それに木の実をそのままかじるだけだと、飽きもかならずやってくる。
こういう工夫は大歓迎だった。
「もうじき、狩りにいったみんなも帰ってきます!あ!いってるそばから!」
「タクマ様!ラナ!大きいのが取れましたぞ!」
振り向くと、狩りに出ていた人達が帰ってきた。
数人がかりで大きなイノシシを担いできている。
おお、すごい。大量じゃないか。
「やっぱり、昨日の襲撃での被害でゴブリン共、おとなしくなっていました。おかげで大量です」
彼らの話によると、ゴブリン達というのはとてもやっかいな生き物であるらしい。
一匹一匹の戦闘力は高くはないが、何しろ数が多い。
そのため食料の奪い合いが頻繁に起きていて、そのせいであれほどこの村じゃ食料難になっていたのだ。
加えて悪知恵も働き、矢に毒を塗ったりするので村の人々はそうとう苦しめられたとのことだった。
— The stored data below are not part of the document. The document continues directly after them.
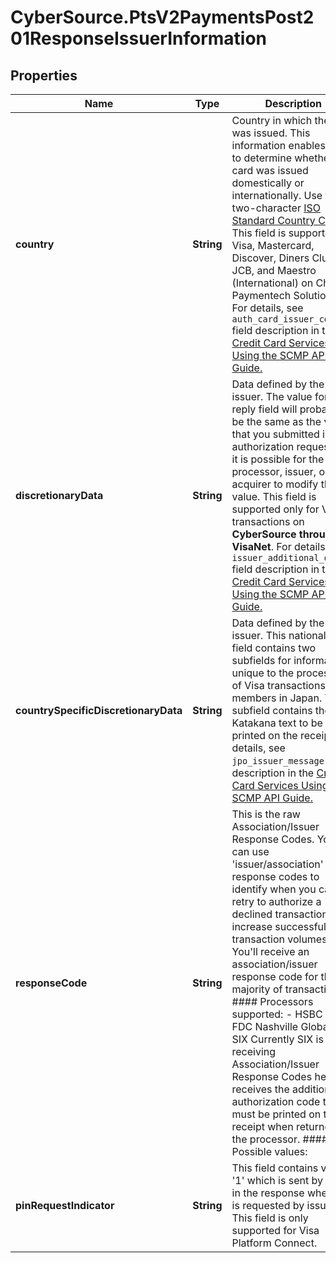 # CyberSource.PtsV2PaymentsPost201ResponseIssuerInformation

## Properties
Name | Type | Description | Notes
------------ | ------------- | ------------- | -------------
**country** | **String** | Country in which the card was issued. This information enables you to determine whether the card was issued domestically or internationally. Use the two-character [ISO Standard Country Codes](https://developer.cybersource.com/library/documentation/sbc/quickref/countries_alpha_list.pdf).  This field is supported for Visa, Mastercard, Discover, Diners Club, JCB, and Maestro (International) on Chase Paymentech Solutions.  For details, see `auth_card_issuer_country` field description in the [Credit Card Services Using the SCMP API Guide.](https://apps.cybersource.com/library/documentation/dev_guides/CC_Svcs_SCMP_API/html/)  | [optional] 
**discretionaryData** | **String** | Data defined by the issuer.  The value for this reply field will probably be the same as the value that you submitted in the authorization request, but it is possible for the processor, issuer, or acquirer to modify the value.  This field is supported only for Visa transactions on **CyberSource through VisaNet**.  For details, see `issuer_additional_data` field description in the [Credit Card Services Using the SCMP API Guide.](https://apps.cybersource.com/library/documentation/dev_guides/CC_Svcs_SCMP_API/html/)  | [optional] 
**countrySpecificDiscretionaryData** | **String** | Data defined by the issuer.  This national use field contains two subfields for information unique to the processing of Visa transactions by members in Japan. This subfield contains the Katakana text to be printed on the receipt. For details, see `jpo_issuer_message` field description in the [Credit Card Services Using the SCMP API Guide.](https://apps.cybersource.com/library/documentation/dev_guides/CC_Svcs_SCMP_API/html/)  | [optional] 
**responseCode** | **String** | This is the raw Association/Issuer Response Codes. You can use 'issuer/association' response codes to identify when you can retry to authorize a declined transaction and increase successful transaction volumes. You'll receive an association/issuer response code for the majority of transactions.  #### Processors supported:   - HSBC   - FDC Nashville Global   - SIX  Currently SIX is not receiving Association/Issuer Response Codes here it receives the additional authorization code that must be printed on the receipt when returned by the processor.  #### Possible values: | Card Type   | Response Code | Description                                                                    | | ----------- | ------------- | ------------------------------------------------------------------------------ | | VISA        | 000           | Successful approval/completion or that V.I.P. PIN verification is successful   | | VISA        | 001           | Refer to card issuer                                                           | | VISA        | 002           | Refer to card issuer, special condition                                        | | VISA        | 003           | Invalid merchant or service provider                                           | | VISA        | 004           | Pickup card                                                                    |   | MasterCard  | 000           | Approved or completed successfully                                             | | MasterCard  | 001           | Refer to card issuer                                                           | | MasterCard  | 003           | Invalid merchant                                                               | | MasterCard  | 004           | Capture card                                                                   | | MasterCard  | 005           | Do not honor                                                                   | | AMEX        | 000           | Approved                                                                       | | AMEX        | 001           | Approve with ID                                                                | | AMEX        | 002           | Partial Approval (Prepaid Cards only)                                          | | AMEX        | 100           | Deny                                                                           | | AMEX        | 101           | Expired Card/Invalid Expiration Date                                           | | Discover    | 000           | Approved or completed successfully                                             | | Discover    | 001           | Reserved for future USE                                                        | | Discover    | 002           | Reserved for future USE                                                        | | Discover    | 003           | Invalid Merchant                                                               | | Discover    | 004           | Capture Card                                                                   | | ....        | ...           | For details, see `issuerInformation. responseCode` field description in the [Credit Card Service Using the SCMP API Guide.] (https://developer.cybersource.com/content/dam/docs/cybs/en-us/api-fields/reference/all/rest/api-fields.pdf)|     | [optional] 
**pinRequestIndicator** | **String** | This field contains value '1' which is sent by Issuer in the response when PIN is requested by issuer,   This field is only supported for Visa Platform Connect.  | [optional] 



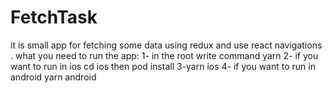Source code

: # FetchTask
it is small app for fetching some data using redux and use react navigations .
what you need to run the app:
1- in the root write command yarn 
2- if you want to run in ios cd ios then pod install
3-yarn ios
4- if you want to run in android yarn android 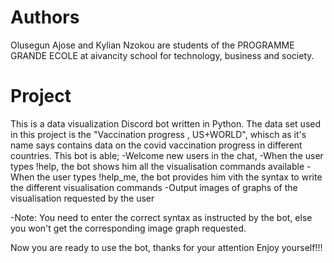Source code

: # Authors
Olusegun Ajose and Kylian Nzokou are students of the PROGRAMME GRANDE ECOLE at aivancity school for technology, business and society.

# Project
This is a data visualization Discord bot written in Python. The data set used in this project is the "Vaccination progress , US+WORLD", whisch as it's name says contains data on the covid vaccination progress in different countries.
This bot is able;
     -Welcome new users in the chat,
     -When the user types !help, the bot shows him all the visualisation commands available
     -When the user types !help_me, the bot provides him vith the syntax to write the different visualisation commands 
     -Output images of graphs of the visualisation requested by the user

-Note: You need to enter the correct syntax as instructed by the bot, else you won't get the corresponding image graph requested.

Now you are ready to use the bot, thanks for your attention
Enjoy yourself!!!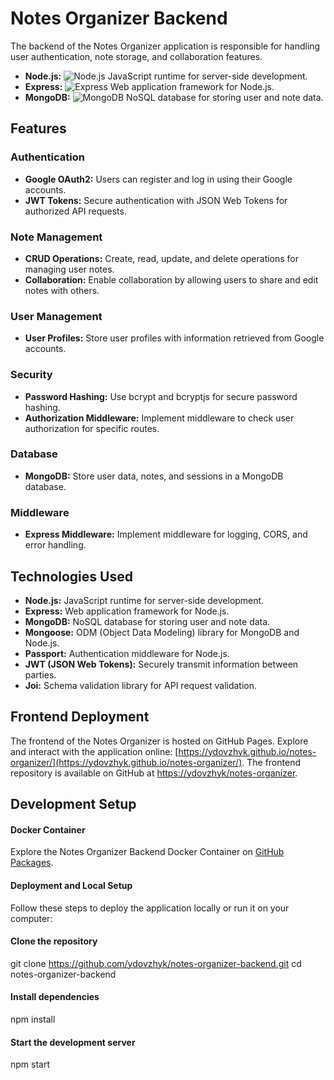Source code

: # Notes Organizer Backend

The backend of the Notes Organizer application is responsible for handling user authentication, note storage, and collaboration features.

- **Node.js:** ![Node.js](https://img.shields.io/badge/Node.js-14.17.6-green?style=flat-square) JavaScript runtime for server-side development.
- **Express:** ![Express](https://img.shields.io/badge/Express-4.17.1-lightgrey?style=flat-square) Web application framework for Node.js.
- **MongoDB:** ![MongoDB](https://img.shields.io/badge/MongoDB-4.4.6-green?style=flat-square) NoSQL database for storing user and note data.

## Features

### Authentication

- **Google OAuth2:** Users can register and log in using their Google accounts.
- **JWT Tokens:** Secure authentication with JSON Web Tokens for authorized API requests.

### Note Management

- **CRUD Operations:** Create, read, update, and delete operations for managing user notes.
- **Collaboration:** Enable collaboration by allowing users to share and edit notes with others.

### User Management

- **User Profiles:** Store user profiles with information retrieved from Google accounts.

### Security

- **Password Hashing:** Use bcrypt and bcryptjs for secure password hashing.
- **Authorization Middleware:** Implement middleware to check user authorization for specific routes.

### Database

- **MongoDB:** Store user data, notes, and sessions in a MongoDB database.

### Middleware

- **Express Middleware:** Implement middleware for logging, CORS, and error handling.

## Technologies Used

- **Node.js:** JavaScript runtime for server-side development.
- **Express:** Web application framework for Node.js.
- **MongoDB:** NoSQL database for storing user and note data.
- **Mongoose:** ODM (Object Data Modeling) library for MongoDB and Node.js.
- **Passport:** Authentication middleware for Node.js.
- **JWT (JSON Web Tokens):** Securely transmit information between parties.
- **Joi:** Schema validation library for API request validation.

## Frontend Deployment

The frontend of the Notes Organizer is hosted on GitHub Pages. Explore and interact with the application online: [https://ydovzhyk.github.io/notes-organizer/](https://ydovzhyk.github.io/notes-organizer/). The frontend repository is available on GitHub at [https://ydovzhyk/notes-organizer](https://ydovzhyk/notes-organizer).

## Development Setup

#### Docker Container

Explore the Notes Organizer Backend Docker Container on
[GitHub Packages](https://github.com/ydovzhyk/notes-organizer-backend/pkgs/container/notes-organizer-backend).

#### Deployment and Local Setup

Follow these steps to deploy the application locally or run it on your computer:

#### Clone the repository

git clone https://github.com/ydovzhyk/notes-organizer-backend.git cd notes-organizer-backend

#### Install dependencies

npm install

#### Start the development server

npm start

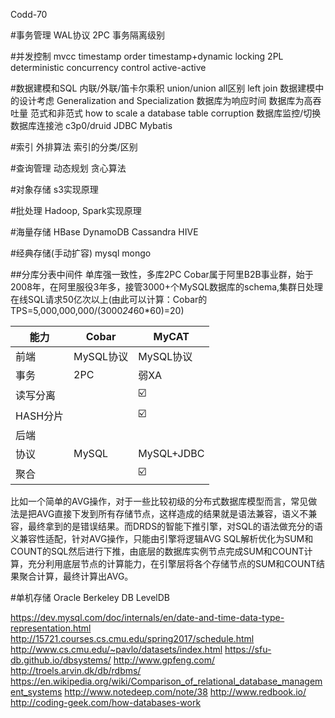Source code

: Codd-70

#事务管理 
WAL协议
2PC
事务隔离级别

#并发控制
mvcc
timestamp order
timestamp+dynamic locking
2PL
deterministic concurrency control
active-active

#数据建模和SQL
内联/外联/笛卡尔乘积
union/union all区别
left join
数据建模中的设计考虑
Generalization and Specialization
数据库为响应时间
数据库为高吞吐量
范式和非范式
how to scale a database
table corruption
数据库监控/切换
数据库连接池
c3p0/druid
JDBC
Mybatis

#索引
外排算法
索引的分类/区别

#查询管理
动态规划
贪心算法



#对象存储
s3实现原理

#批处理
Hadoop, Spark实现原理

#海量存储
HBase
DynamoDB
Cassandra
HIVE

#经典存储(手动扩容)
mysql
mongo

##分库分表中间件
单库强一致性，多库2PC
Cobar属于阿里B2B事业群，始于2008年，在阿里服役3年多，接管3000+个MySQL数据库的schema,集群日处理在线SQL请求50亿次以上(由此可以计算：Cobar的TPS=5,000,000,000/(3000*24*60*60)=20)

|能力|Cobar|MyCAT|
| ---- | ---- | ---- |
|前端|MySQL协议|MySQL协议|
|事务|2PC|弱XA|
|读写分离||:ballot_box_with_check:|
|HASH分片||:ballot_box_with_check:|
|后端|||
|协议|MySQL|MySQL+JDBC|
|聚合||:ballot_box_with_check:|

比如一个简单的AVG操作，对于一些比较初级的分布式数据库模型而言，常见做法是把AVG直接下发到所有存储节点，这样造成的结果就是语法兼容，语义不兼容，最终拿到的是错误结果。而DRDS的智能下推引擎，对SQL的语法做充分的语义兼容性适配，针对AVG操作，只能由引擎将逻辑AVG SQL解析优化为SUM和COUNT的SQL然后进行下推，由底层的数据库实例节点完成SUM和COUNT计算，充分利用底层节点的计算能力，在引擎层将各个存储节点的SUM和COUNT结果聚合计算，最终计算出AVG。

#单机存储
Oracle Berkeley DB
LevelDB

https://dev.mysql.com/doc/internals/en/date-and-time-data-type-representation.html
http://15721.courses.cs.cmu.edu/spring2017/schedule.html
http://www.cs.cmu.edu/~pavlo/datasets/index.html
https://sfu-db.github.io/dbsystems/
http://www.gpfeng.com/
http://troels.arvin.dk/db/rdbms/
https://en.wikipedia.org/wiki/Comparison_of_relational_database_management_systems
http://www.notedeep.com/note/38
http://www.redbook.io/
http://coding-geek.com/how-databases-work

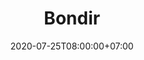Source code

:---
title     : "Bondir"
thumbnail : "bondir"
address   : "https://bondir.co"
sitemap   : false
date      : 2020-07-25T08:00:00+07:00
---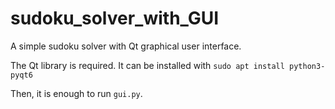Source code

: # sudoku_solver_with_GUI
A simple sudoku solver with Qt graphical user interface.

The Qt library is required. It can be installed with
`sudo apt install python3-pyqt6`

Then, it is enough to run `gui.py`.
・・・ちなみにスラはその毒ごとケガ人を治療してしまっていたらしい。
解毒方法も見つかっていないのに不思議だと、彼らは驚いていた。
スラ。
君、すました顔してとんでもないことしてたんだんな。
スラはプルプルと震える。
ただそんなゴブリン達も昨日の戦闘で大分数が減り、しばらくは積極的に関わってこないだろうとの事だ。
そのおかげで大きな獲物もとれた。
今日は、念願のお肉だ。
やったぜ。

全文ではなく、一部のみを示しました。